WHAT YOU NEED TO DO:
Work out how many lines in the entries below include the word "https". Give nothing but the number.

SOURCE MATERIAL:
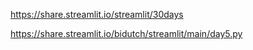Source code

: https://share.streamlit.io/streamlit/30days

https://share.streamlit.io/bidutch/streamlit/main/day5.py
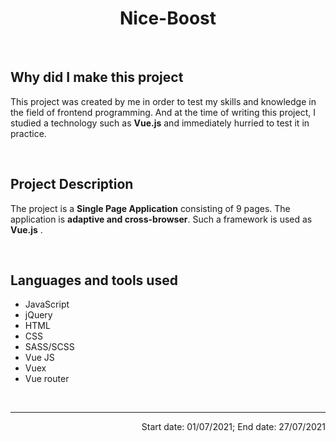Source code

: <h1 align="center">Nice-Boost</h1>
<br>
<h2>Why did I make this project</h2>
<p>This project was created by me in order to test my skills and knowledge in the field of frontend programming. And at the time of writing this project, I studied a technology such as <b>Vue.js</b> and immediately hurried to test it in practice. </p>
<br>
<h2>Project Description</h2>
<p>The project is a <b>Single Page Application</b> consisting of 9 pages. The application is <b>adaptive and cross-browser</b>. Such a framework is used as <b>Vue.js</b> .</p>
<br>
<h2>Languages and tools used</h2>
<ul>
  <li> JavaScript </li>
  <li> jQuery</li>
  <li> HTML</li>
  <li> CSS</li>
  <li> SASS/SCSS</li>
  <li> Vue JS</li>
  <li> Vuex</li>
  <li> Vue router</li>
</ul>
<br><hr>
<p align="right">Start date: 01/07/2021; End date: 27/07/2021</p>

ANSWER TO THIS PROBLEM:
2